**YOUR OBJECTIVE**
Write out the data below exactly as given, without any of its pictures.

**DATA PROVIDED**
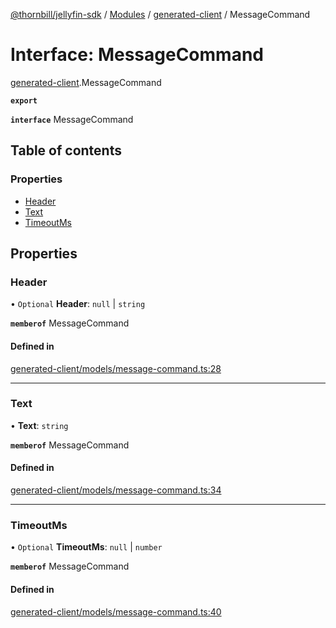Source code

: [@thornbill/jellyfin-sdk](../README.md) / [Modules](../modules.md) / [generated-client](../modules/generated_client.md) / MessageCommand

# Interface: MessageCommand

[generated-client](../modules/generated_client.md).MessageCommand

**`export`**

**`interface`** MessageCommand

## Table of contents

### Properties

- [Header](generated_client.MessageCommand.md#header)
- [Text](generated_client.MessageCommand.md#text)
- [TimeoutMs](generated_client.MessageCommand.md#timeoutms)

## Properties

### Header

• `Optional` **Header**: ``null`` \| `string`

**`memberof`** MessageCommand

#### Defined in

[generated-client/models/message-command.ts:28](https://github.com/thornbill/jellyfin-sdk-typescript/blob/3ae780a/src/generated-client/models/message-command.ts#L28)

___

### Text

• **Text**: `string`

**`memberof`** MessageCommand

#### Defined in

[generated-client/models/message-command.ts:34](https://github.com/thornbill/jellyfin-sdk-typescript/blob/3ae780a/src/generated-client/models/message-command.ts#L34)

___

### TimeoutMs

• `Optional` **TimeoutMs**: ``null`` \| `number`

**`memberof`** MessageCommand

#### Defined in

[generated-client/models/message-command.ts:40](https://github.com/thornbill/jellyfin-sdk-typescript/blob/3ae780a/src/generated-client/models/message-command.ts#L40)
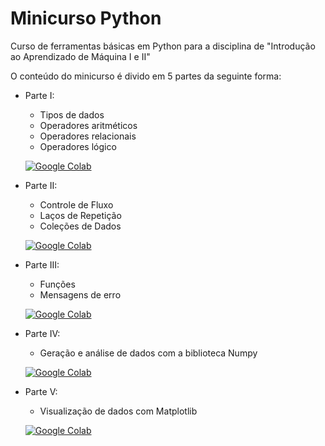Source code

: # Minicurso Python

Curso de ferramentas básicas em Python para a disciplina de "Introdução ao Aprendizado de Máquina I e II"

O conteúdo do minicurso é divido em 5 partes da seguinte forma:
* Parte I: 
  - Tipos de dados
  - Operadores aritméticos
  - Operadores relacionais
  - Operadores lógico
  
  [![Google Colab](https://badgen.net/badge/Launch/on%20Google%20Colab/blue?icon=terminal)](https://colab.research.google.com/github/BrunaSR/MinicursoPython/blob/main/Notebooks/Aula/ParteI_Aula.ipynb)
  
* Parte II:
  - Controle de Fluxo
  - Laços de Repetição
  - Coleções de Dados

  [![Google Colab](https://badgen.net/badge/Launch/on%20Google%20Colab/blue?icon=terminal)](https://colab.research.google.com/github/BrunaSR/MinicursoPython/blob/main/Notebooks/Aula/ParteII_Aula.ipynb)
  
* Parte III:
  - Funções 
  - Mensagens de erro

  [![Google Colab](https://badgen.net/badge/Launch/on%20Google%20Colab/blue?icon=terminal)](https://colab.research.google.com/github/BrunaSR/MinicursoPython/blob/main/Notebooks/Aula/ParteIII_Aula.ipynb)

* Parte IV:
  - Geração e análise de dados com a biblioteca Numpy

  [![Google Colab](https://badgen.net/badge/Launch/on%20Google%20Colab/blue?icon=terminal)](https://colab.research.google.com/github/BrunaSR/MinicursoPython/blob/main/Notebooks/Aula/ParteIV_Aula.ipynb)

* Parte V:
  - Visualização de dados com Matplotlib
 
  [![Google Colab](https://badgen.net/badge/Launch/on%20Google%20Colab/blue?icon=terminal)](https://colab.research.google.com/github/BrunaSR/MinicursoPython/blob/main/Notebooks/Aula/ParteV_Aula.ipynb)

**OUTPUT OF THE TASK**
Source code

: [@thornbill/jellyfin-sdk](../README.md) / [Modules](../modules.md) / [generated-client](../modules/generated_client.md) / MessageCommand

# Interface: MessageCommand

[generated-client](../modules/generated_client.md).MessageCommand

**`export`**

**`interface`** MessageCommand

## Table of contents

### Properties

- [Header](generated_client.MessageCommand.md#header)
- [Text](generated_client.MessageCommand.md#text)
- [TimeoutMs](generated_client.MessageCommand.md#timeoutms)

## Properties

### Header

• `Optional` **Header**: ``null`` \| `string`

**`memberof`** MessageCommand

#### Defined in

[generated-client/models/message-command.ts:28](https://github.com/thornbill/jellyfin-sdk-typescript/blob/3ae780a/src/generated-client/models/message-command.ts#L28)

___

### Text

• **Text**: `string`

**`memberof`** MessageCommand

#### Defined in

[generated-client/models/message-command.ts:34](https://github.com/thornbill/jellyfin-sdk-typescript/blob/3ae780a/src/generated-client/models/message-command.ts#L34)

___

### TimeoutMs

• `Optional` **TimeoutMs**: ``null`` \| `number`

**`memberof`** MessageCommand

#### Defined in

[generated-client/models/message-command.ts:40](https://github.com/thornbill/jellyfin-sdk-typescript/blob/3ae780a/src/generated-client/models/message-command.ts#L40)
Source code

: # Minicurso Python

Curso de ferramentas básicas em Python para a disciplina de "Introdução ao Aprendizado de Máquina I e II"

O conteúdo do minicurso é divido em 5 partes da seguinte forma:
* Parte I: 
  - Tipos de dados
  - Operadores aritméticos
  - Operadores relacionais
  - Operadores lógico
  
  [![Google Colab](https://badgen.net/badge/Launch/on%20Google%20Colab/blue?icon=terminal)](https://colab.research.google.com/github/BrunaSR/MinicursoPython/blob/main/Notebooks/Aula/ParteI_Aula.ipynb)
  
* Parte II:
  - Controle de Fluxo
  - Laços de Repetição
  - Coleções de Dados

  [![Google Colab](https://badgen.net/badge/Launch/on%20Google%20Colab/blue?icon=terminal)](https://colab.research.google.com/github/BrunaSR/MinicursoPython/blob/main/Notebooks/Aula/ParteII_Aula.ipynb)
  
* Parte III:
  - Funções 
  - Mensagens de erro

  [![Google Colab](https://badgen.net/badge/Launch/on%20Google%20Colab/blue?icon=terminal)](https://colab.research.google.com/github/BrunaSR/MinicursoPython/blob/main/Notebooks/Aula/ParteIII_Aula.ipynb)

* Parte IV:
  - Geração e análise de dados com a biblioteca Numpy

  [![Google Colab](https://badgen.net/badge/Launch/on%20Google%20Colab/blue?icon=terminal)](https://colab.research.google.com/github/BrunaSR/MinicursoPython/blob/main/Notebooks/Aula/ParteIV_Aula.ipynb)

* Parte V:
  - Visualização de dados com Matplotlib
 
  [![Google Colab](https://badgen.net/badge/Launch/on%20Google%20Colab/blue?icon=terminal)](https://colab.research.google.com/github/BrunaSR/MinicursoPython/blob/main/Notebooks/Aula/ParteV_Aula.ipynb)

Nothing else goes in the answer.